**Your assignment:**
All lines below must be repeated exactly, with the pictures omitted.
━━ Data provided
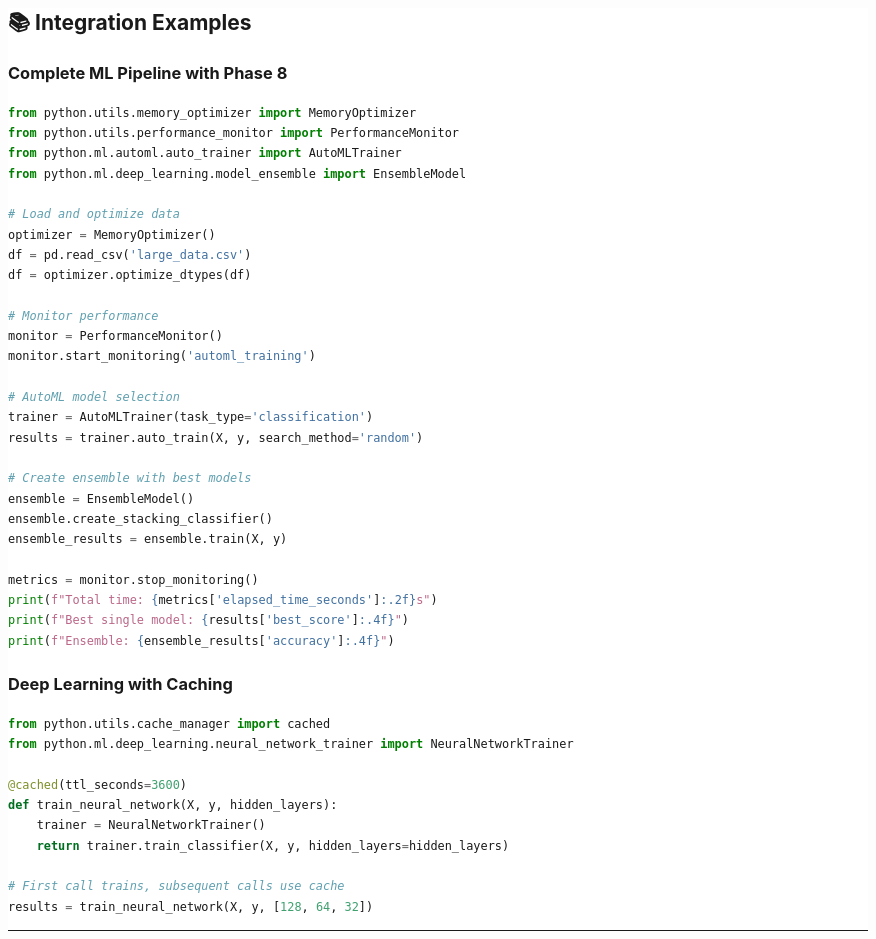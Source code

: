 
## 📚 Integration Examples

### Complete ML Pipeline with Phase 8

```python
from python.utils.memory_optimizer import MemoryOptimizer
from python.utils.performance_monitor import PerformanceMonitor
from python.ml.automl.auto_trainer import AutoMLTrainer
from python.ml.deep_learning.model_ensemble import EnsembleModel

# Load and optimize data
optimizer = MemoryOptimizer()
df = pd.read_csv('large_data.csv')
df = optimizer.optimize_dtypes(df)

# Monitor performance
monitor = PerformanceMonitor()
monitor.start_monitoring('automl_training')

# AutoML model selection
trainer = AutoMLTrainer(task_type='classification')
results = trainer.auto_train(X, y, search_method='random')

# Create ensemble with best models
ensemble = EnsembleModel()
ensemble.create_stacking_classifier()
ensemble_results = ensemble.train(X, y)

metrics = monitor.stop_monitoring()
print(f"Total time: {metrics['elapsed_time_seconds']:.2f}s")
print(f"Best single model: {results['best_score']:.4f}")
print(f"Ensemble: {ensemble_results['accuracy']:.4f}")
```

### Deep Learning with Caching

```python
from python.utils.cache_manager import cached
from python.ml.deep_learning.neural_network_trainer import NeuralNetworkTrainer

@cached(ttl_seconds=3600)
def train_neural_network(X, y, hidden_layers):
    trainer = NeuralNetworkTrainer()
    return trainer.train_classifier(X, y, hidden_layers=hidden_layers)

# First call trains, subsequent calls use cache
results = train_neural_network(X, y, [128, 64, 32])
```

---
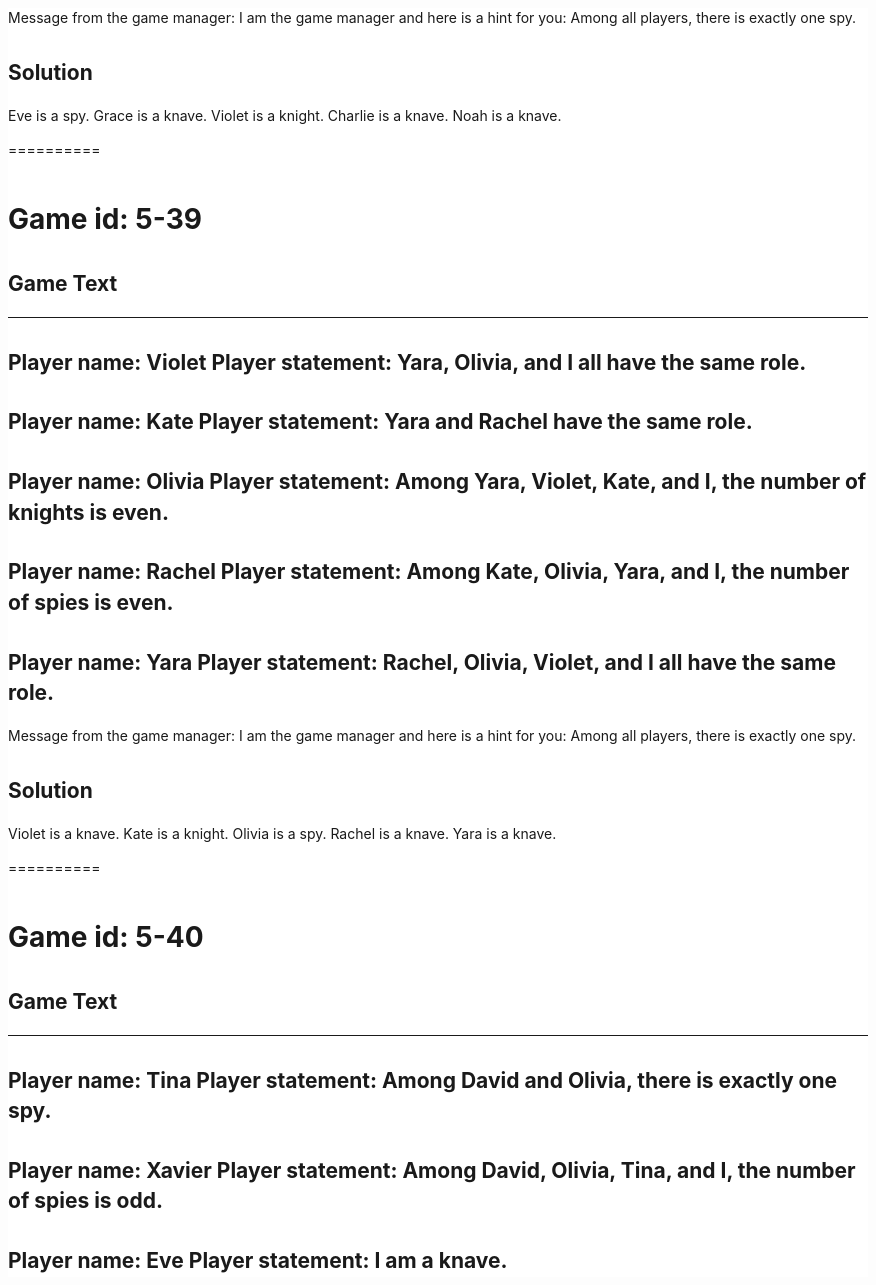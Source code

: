 Message from the game manager: I am the game manager and here is a hint for you: Among all players, there is exactly one spy.


## Solution
Eve is a spy.
Grace is a knave.
Violet is a knight.
Charlie is a knave.
Noah is a knave.


==========
# Game id: 5-39

## Game Text
---
Player name: Violet
Player statement: Yara, Olivia, and I all have the same role.
---
Player name: Kate
Player statement: Yara and Rachel have the same role.
---
Player name: Olivia
Player statement: Among Yara, Violet, Kate, and I, the number of knights is even.
---
Player name: Rachel
Player statement: Among Kate, Olivia, Yara, and I, the number of spies is even.
---
Player name: Yara
Player statement: Rachel, Olivia, Violet, and I all have the same role.
---
Message from the game manager: I am the game manager and here is a hint for you: Among all players, there is exactly one spy.


## Solution
Violet is a knave.
Kate is a knight.
Olivia is a spy.
Rachel is a knave.
Yara is a knave.


==========
# Game id: 5-40

## Game Text
---
Player name: Tina
Player statement: Among David and Olivia, there is exactly one spy.
---
Player name: Xavier
Player statement: Among David, Olivia, Tina, and I, the number of spies is odd.
---
Player name: Eve
Player statement: I am a knave.
---
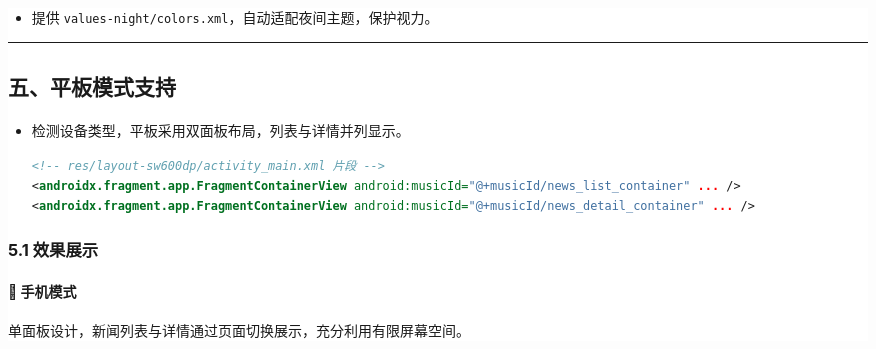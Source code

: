 - 提供 `values-night/colors.xml`，自动适配夜间主题，保护视力。

---

## 五、平板模式支持

- 检测设备类型，平板采用双面板布局，列表与详情并列显示。

  ```xml
  <!-- res/layout-sw600dp/activity_main.xml 片段 -->
  <androidx.fragment.app.FragmentContainerView android:musicId="@+musicId/news_list_container" ... />
  <androidx.fragment.app.FragmentContainerView android:musicId="@+musicId/news_detail_container" ... />
  ```

### 5.1 效果展示

#### 📱 手机模式

单面板设计，新闻列表与详情通过页面切换展示，充分利用有限屏幕空间。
━━━━
**Solution to this problem:**
Source code

: 
## 📚 Integration Examples

### Complete ML Pipeline with Phase 8

```python
from python.utils.memory_optimizer import MemoryOptimizer
from python.utils.performance_monitor import PerformanceMonitor
from python.ml.automl.auto_trainer import AutoMLTrainer
from python.ml.deep_learning.model_ensemble import EnsembleModel

# Load and optimize data
optimizer = MemoryOptimizer()
df = pd.read_csv('large_data.csv')
df = optimizer.optimize_dtypes(df)

# Monitor performance
monitor = PerformanceMonitor()
monitor.start_monitoring('automl_training')

# AutoML model selection
trainer = AutoMLTrainer(task_type='classification')
results = trainer.auto_train(X, y, search_method='random')

# Create ensemble with best models
ensemble = EnsembleModel()
ensemble.create_stacking_classifier()
ensemble_results = ensemble.train(X, y)

metrics = monitor.stop_monitoring()
print(f"Total time: {metrics['elapsed_time_seconds']:.2f}s")
print(f"Best single model: {results['best_score']:.4f}")
print(f"Ensemble: {ensemble_results['accuracy']:.4f}")
```

### Deep Learning with Caching

```python
from python.utils.cache_manager import cached
from python.ml.deep_learning.neural_network_trainer import NeuralNetworkTrainer

@cached(ttl_seconds=3600)
def train_neural_network(X, y, hidden_layers):
    trainer = NeuralNetworkTrainer()
    return trainer.train_classifier(X, y, hidden_layers=hidden_layers)

# First call trains, subsequent calls use cache
results = train_neural_network(X, y, [128, 64, 32])
```

---
Source code

: Message from the game manager: I am the game manager and here is a hint for you: Among all players, there is exactly one spy.


## Solution
Eve is a spy.
Grace is a knave.
Violet is a knight.
Charlie is a knave.
Noah is a knave.


==========
# Game id: 5-39

## Game Text
---
Player name: Violet
Player statement: Yara, Olivia, and I all have the same role.
---
Player name: Kate
Player statement: Yara and Rachel have the same role.
---
Player name: Olivia
Player statement: Among Yara, Violet, Kate, and I, the number of knights is even.
---
Player name: Rachel
Player statement: Among Kate, Olivia, Yara, and I, the number of spies is even.
---
Player name: Yara
Player statement: Rachel, Olivia, Violet, and I all have the same role.
---
Message from the game manager: I am the game manager and here is a hint for you: Among all players, there is exactly one spy.


## Solution
Violet is a knave.
Kate is a knight.
Olivia is a spy.
Rachel is a knave.
Yara is a knave.


==========
# Game id: 5-40

## Game Text
---
Player name: Tina
Player statement: Among David and Olivia, there is exactly one spy.
---
Player name: Xavier
Player statement: Among David, Olivia, Tina, and I, the number of spies is odd.
---
Player name: Eve
Player statement: I am a knave.
---
Source code

: - 提供 `values-night/colors.xml`，自动适配夜间主题，保护视力。

---

## 五、平板模式支持

- 检测设备类型，平板采用双面板布局，列表与详情并列显示。

  ```xml
  <!-- res/layout-sw600dp/activity_main.xml 片段 -->
  <androidx.fragment.app.FragmentContainerView android:musicId="@+musicId/news_list_container" ... />
  <androidx.fragment.app.FragmentContainerView android:musicId="@+musicId/news_detail_container" ... />
  ```

### 5.1 效果展示

#### 📱 手机模式

单面板设计，新闻列表与详情通过页面切换展示，充分利用有限屏幕空间。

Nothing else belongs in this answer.